The synthetic division table is:
$$ \begin{array}{c|rrrr}-2&3&1&1&-2\\& & -6& 10& \color{black}{-22} \\ \hline &\color{blue}{3}&\color{blue}{-5}&\color{blue}{11}&\color{orangered}{-24} \end{array} $$Because the remainder $ \left( \color{red}{ -24 } \right) $ is not zero, we conclude that the $ x+2 $ is not a factor of $ 3x^{3}+x^{2}+x-2$.
First we need to create a synthetic division table.
Step 1 : Write down the coefficients of the dividend into division table.
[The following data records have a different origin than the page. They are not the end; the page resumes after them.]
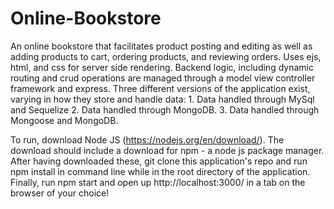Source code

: # Online-Bookstore
An online bookstore that facilitates product posting and editing as well as adding products to cart, ordering products, and 
reviewing orders. Uses ejs, html, and css for server side rendering. Backend logic, including dynamic routing and crud operations 
are managed through a model view controller framework and express. Three different versions of the application exist, varying in how 
they store and handle data: 1. Data handled through MySql and Sequelize 2. Data handled through MongoDB. 3. Data handled through 
Mongoose and MongoDB.

To run, download Node JS (https://nodejs.org/en/download/). The download should include a download for npm - a node js package manager.
After having downloaded these, git clone this application's repo and run npm install in command line while in the root directory of the 
application. Finally, run npm start and open up http://localhost:3000/ in a tab on the browser of your choice!

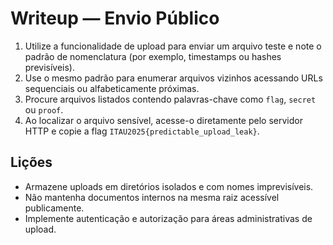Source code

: # Writeup — Envio Público

1. Utilize a funcionalidade de upload para enviar um arquivo teste e note o padrão de nomenclatura (por exemplo, timestamps ou hashes previsíveis).
2. Use o mesmo padrão para enumerar arquivos vizinhos acessando URLs sequenciais ou alfabeticamente próximas.
3. Procure arquivos listados contendo palavras-chave como `flag`, `secret` ou `proof`.
4. Ao localizar o arquivo sensível, acesse-o diretamente pelo servidor HTTP e copie a flag `ITAU2025{predictable_upload_leak}`.

## Lições
- Armazene uploads em diretórios isolados e com nomes imprevisíveis.
- Não mantenha documentos internos na mesma raiz acessível publicamente.
- Implemente autenticação e autorização para áreas administrativas de upload.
Put the zero from $ x + 2 = 0 $ ( $ x = \color{blue}{ -2 } $ ) at the left.
$$ \begin{array}{c|rrrr}\color{blue}{-2}&3&1&1&-2\\& & & & \\ \hline &&&& \end{array} $$Step 1 : Bring down the leading coefficient to the bottom row.
$$ \begin{array}{c|rrrr}-2&\color{orangered}{ 3 }&1&1&-2\\& & & & \\ \hline &\color{orangered}{3}&&& \end{array} $$Step 2 : Multiply by the number on the left, and carry the result into the next column: $ \color{blue}{ -2 } \cdot \color{blue}{ 3 } = \color{blue}{ -6 } $.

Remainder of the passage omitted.